VoteHere and Wood met in the middle.

"Steve walked in and said he believed there was an opportunity in the data-network security space that hadn't been addressed, and I said what about this," Wolfe remembered.

Wood spent two months with VoteHere chief scientist Andy Neff poring over the software. What he saw was a solution to a common problem.

Typically, companies try to protect information by building walls around the edges. "Generally they do OK, but they never solve the problem and can't because by the time the intrusion gets to that point, it's too late," Wood said.

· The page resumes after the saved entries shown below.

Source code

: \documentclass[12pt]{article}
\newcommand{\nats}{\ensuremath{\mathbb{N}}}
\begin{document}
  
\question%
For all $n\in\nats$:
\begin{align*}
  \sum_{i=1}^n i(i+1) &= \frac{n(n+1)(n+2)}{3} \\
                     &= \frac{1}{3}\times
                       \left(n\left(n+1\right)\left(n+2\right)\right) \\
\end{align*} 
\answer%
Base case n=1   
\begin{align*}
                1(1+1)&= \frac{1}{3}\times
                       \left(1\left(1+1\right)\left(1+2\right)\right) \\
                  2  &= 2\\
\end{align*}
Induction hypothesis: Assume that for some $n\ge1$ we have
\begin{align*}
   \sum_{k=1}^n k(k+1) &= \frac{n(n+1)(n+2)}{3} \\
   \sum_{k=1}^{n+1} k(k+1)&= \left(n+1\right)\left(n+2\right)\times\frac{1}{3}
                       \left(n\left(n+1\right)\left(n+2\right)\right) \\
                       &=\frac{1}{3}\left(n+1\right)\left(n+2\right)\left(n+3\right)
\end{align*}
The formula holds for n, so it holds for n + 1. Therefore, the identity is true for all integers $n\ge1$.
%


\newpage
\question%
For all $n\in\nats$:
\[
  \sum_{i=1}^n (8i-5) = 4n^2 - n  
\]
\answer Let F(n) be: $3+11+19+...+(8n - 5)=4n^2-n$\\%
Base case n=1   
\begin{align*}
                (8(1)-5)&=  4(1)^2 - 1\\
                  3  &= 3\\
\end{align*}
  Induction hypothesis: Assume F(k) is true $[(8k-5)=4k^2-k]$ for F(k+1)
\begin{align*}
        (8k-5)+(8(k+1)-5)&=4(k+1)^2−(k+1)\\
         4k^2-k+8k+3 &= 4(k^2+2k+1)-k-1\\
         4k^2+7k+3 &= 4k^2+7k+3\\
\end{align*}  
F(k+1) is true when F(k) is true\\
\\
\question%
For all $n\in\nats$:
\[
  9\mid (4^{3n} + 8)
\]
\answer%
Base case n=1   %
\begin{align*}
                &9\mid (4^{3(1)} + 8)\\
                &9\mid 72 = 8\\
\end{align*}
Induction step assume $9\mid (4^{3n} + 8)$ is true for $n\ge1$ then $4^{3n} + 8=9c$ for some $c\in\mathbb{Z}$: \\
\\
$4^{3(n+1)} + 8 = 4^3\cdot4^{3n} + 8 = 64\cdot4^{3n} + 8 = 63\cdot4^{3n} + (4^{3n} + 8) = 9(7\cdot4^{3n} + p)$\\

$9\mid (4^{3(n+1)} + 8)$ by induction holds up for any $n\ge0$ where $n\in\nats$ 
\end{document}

Dategrity's solution would have two parts. The information is encrypted so it would not be useful if there were database intruders. The other part involves auditing. In an intrusion, the software would identify what information was viewed, something difficult to pinpoint today and increasingly more important as legislation requires companies to notify customers if a security breech occurs, Wood said.

VoteHere, which declined to discuss financials, expects to spend the next few months adding key personnel to the 13-employee company. It raised $4.2 million in March and, within the next year, Wood expects to raise venture capital to support the company's new direction.

When asked what market will take off first — elections or the private sector — Wolfe wouldn't guess.

"As we began to get people on the election side more interested, that could help to drive the corporate side and vice versa," he said. "It is easier if you can say someone is using it over here; therefore, they are not taking extraordinary risk in using your product."